• _Data excerpts_:
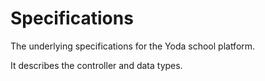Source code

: # Specifications

The underlying specifications for the Yoda school platform.

It describes the controller and data types.

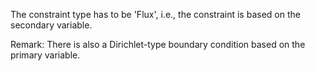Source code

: The constraint type has to be 'Flux', i.e., the constraint is based on the
secondary variable.

Remark: There is also a Dirichlet-type boundary condition based on the primary
variable.
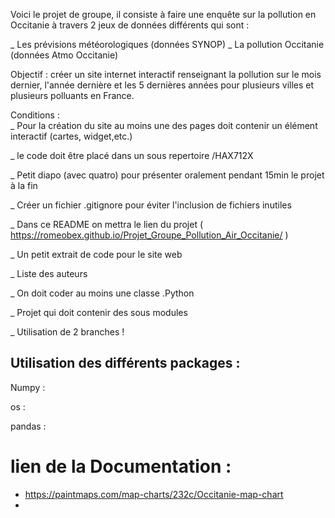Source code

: Voici le projet de groupe, il consiste à faire une enquête sur la pollution en Occitanie à travers 2 jeux de données
différents qui sont : 

_ Les prévisions météorologiques (données SYNOP)
_ La pollution Occitanie (données Atmo Occitanie)

Objectif : créer un site internet interactif renseignant la pollution sur le mois dernier, l'année dernière et les 5 
dernières années pour plusieurs villes et plusieurs polluants en France. 

Conditions :  
_ Pour la création du site au moins une des pages doit contenir un élément interactif (cartes, widget,etc.)  

_ le code doit être placé dans un sous repertoire /HAX712X

_ Petit diapo (avec quatro) pour présenter oralement pendant 15min le projet à la fin 

_ Créer un fichier .gitignore pour éviter l'inclusion de fichiers inutiles 

_ Dans ce README on mettra le lien du projet ( https://romeobex.github.io/Projet_Groupe_Pollution_Air_Occitanie/ )


_ Un petit extrait de code pour le site web 

_ Liste des auteurs

_ On doit coder au moins une classe .Python 

_ Projet qui doit contenir des sous modules 

_ Utilisation de 2 branches ! 


## Utilisation des différents packages :


Numpy :

os :

pandas : 







# lien de la Documentation :
* https://paintmaps.com/map-charts/232c/Occitanie-map-chart
*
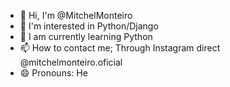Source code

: - 👋 Hi, I'm @MitchelMonteiro
- 👀 I'm interested in Python/Django
- 🌱 I am currently learning Python
- 📫 How to contact me; Through Instagram direct @mitchelmonteiro.oficial
- 😄 Pronouns: He

<!---
MitchelMonteiro/MitchelMonteiro is a ✨ special ✨ repository because its `README.md` (this file) appears on your GitHub profile.
You can click the Preview link to take a look at your changes.
--->
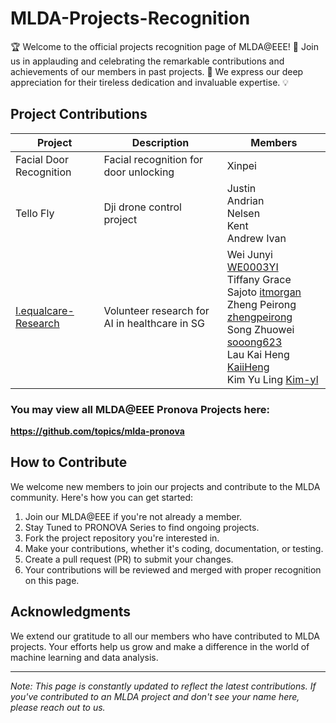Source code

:# MLDA-Projects-Recognition
🏆 Welcome to the official projects recognition page of MLDA@EEE! 🌟 Join us in applauding and celebrating the remarkable contributions and achievements of our members in past projects. 🎉 We express our deep appreciation for their tireless dedication and invaluable expertise. 💡

## Project Contributions
| Project                     | Description                           | Members                                             |
| ----------------------------| ------------------------------------- | --------------------------------------------------- |
| Facial Door Recognition     | Facial recognition for door unlocking | Xinpei                                              |
| Tello Fly                   | Dji drone control project             | Justin<br>Andrian<br>Nelsen<br>Kent<br>Andrew Ivan  |
| [I.equalcare-Research](https://github.com/MLDA-NTU/I.equalcare-Research)        | Volunteer research for AI in healthcare in SG | Wei Junyi [WE0003YI](https://github.com/WE0003YI)<br>Tiffany Grace Sajoto [itmorgan](https://github.com/itmorgan)<br>Zheng Peirong [zhengpeirong](https://github.com/zhengpeirong)<br>Song Zhuowei [sooong623](https://github.com/sooong623)<br>Lau Kai Heng [KaiiHeng](https://github.com/KaiiHeng)<br>Kim Yu Ling [Kim-yl](https://github.com/Kim-yl) |


### You may view all MLDA@EEE Pronova Projects here:
 **https://github.com/topics/mlda-pronova**

## How to Contribute

We welcome new members to join our projects and contribute to the MLDA community. Here's how you can get started:

1. Join our MLDA@EEE if you're not already a member.
2. Stay Tuned to PRONOVA Series to find ongoing projects.
3. Fork the project repository you're interested in.
4. Make your contributions, whether it's coding, documentation, or testing.
5. Create a pull request (PR) to submit your changes.
6. Your contributions will be reviewed and merged with proper recognition on this page.

## Acknowledgments

We extend our gratitude to all our members who have contributed to MLDA projects. Your efforts help us grow and make a difference in the world of machine learning and data analysis.

---

*Note: This page is constantly updated to reflect the latest contributions. If you've contributed to an MLDA project and don't see your name here, please reach out to us.*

• _Goal of the exercise_:
Where pictures sit among the data above, omit them, and output the rest exactly.

• _Final answer_:
Source code

: # Specifications

The underlying specifications for the Yoda school platform.

It describes the controller and data types.

Source code

: The constraint type has to be 'Flux', i.e., the constraint is based on the
secondary variable.

Remark: There is also a Dirichlet-type boundary condition based on the primary
variable.
Source code

: Voici le projet de groupe, il consiste à faire une enquête sur la pollution en Occitanie à travers 2 jeux de données
différents qui sont : 

_ Les prévisions météorologiques (données SYNOP)
_ La pollution Occitanie (données Atmo Occitanie)

Objectif : créer un site internet interactif renseignant la pollution sur le mois dernier, l'année dernière et les 5 
dernières années pour plusieurs villes et plusieurs polluants en France. 

Conditions :  
_ Pour la création du site au moins une des pages doit contenir un élément interactif (cartes, widget,etc.)  

_ le code doit être placé dans un sous repertoire /HAX712X

_ Petit diapo (avec quatro) pour présenter oralement pendant 15min le projet à la fin 

_ Créer un fichier .gitignore pour éviter l'inclusion de fichiers inutiles 

_ Dans ce README on mettra le lien du projet ( https://romeobex.github.io/Projet_Groupe_Pollution_Air_Occitanie/ )


_ Un petit extrait de code pour le site web 

_ Liste des auteurs

_ On doit coder au moins une classe .Python 

_ Projet qui doit contenir des sous modules 

_ Utilisation de 2 branches ! 


## Utilisation des différents packages :


Numpy :

os :

pandas : 







# lien de la Documentation :
* https://paintmaps.com/map-charts/232c/Occitanie-map-chart
*
Source code

: - 👋 Hi, I'm @MitchelMonteiro
- 👀 I'm interested in Python/Django
- 🌱 I am currently learning Python
- 📫 How to contact me; Through Instagram direct @mitchelmonteiro.oficial
- 😄 Pronouns: He

<!---
MitchelMonteiro/MitchelMonteiro is a ✨ special ✨ repository because its `README.md` (this file) appears on your GitHub profile.
You can click the Preview link to take a look at your changes.
--->
Source code

:# MLDA-Projects-Recognition
🏆 Welcome to the official projects recognition page of MLDA@EEE! 🌟 Join us in applauding and celebrating the remarkable contributions and achievements of our members in past projects. 🎉 We express our deep appreciation for their tireless dedication and invaluable expertise. 💡

## Project Contributions
| Project                     | Description                           | Members                                             |
| ----------------------------| ------------------------------------- | --------------------------------------------------- |
| Facial Door Recognition     | Facial recognition for door unlocking | Xinpei                                              |
| Tello Fly                   | Dji drone control project             | Justin<br>Andrian<br>Nelsen<br>Kent<br>Andrew Ivan  |
| [I.equalcare-Research](https://github.com/MLDA-NTU/I.equalcare-Research)        | Volunteer research for AI in healthcare in SG | Wei Junyi [WE0003YI](https://github.com/WE0003YI)<br>Tiffany Grace Sajoto [itmorgan](https://github.com/itmorgan)<br>Zheng Peirong [zhengpeirong](https://github.com/zhengpeirong)<br>Song Zhuowei [sooong623](https://github.com/sooong623)<br>Lau Kai Heng [KaiiHeng](https://github.com/KaiiHeng)<br>Kim Yu Ling [Kim-yl](https://github.com/Kim-yl) |


### You may view all MLDA@EEE Pronova Projects here:
 **https://github.com/topics/mlda-pronova**

## How to Contribute

We welcome new members to join our projects and contribute to the MLDA community. Here's how you can get started:

1. Join our MLDA@EEE if you're not already a member.
2. Stay Tuned to PRONOVA Series to find ongoing projects.
3. Fork the project repository you're interested in.
4. Make your contributions, whether it's coding, documentation, or testing.
5. Create a pull request (PR) to submit your changes.
6. Your contributions will be reviewed and merged with proper recognition on this page.

## Acknowledgments

We extend our gratitude to all our members who have contributed to MLDA projects. Your efforts help us grow and make a difference in the world of machine learning and data analysis.

---

*Note: This page is constantly updated to reflect the latest contributions. If you've contributed to an MLDA project and don't see your name here, please reach out to us.*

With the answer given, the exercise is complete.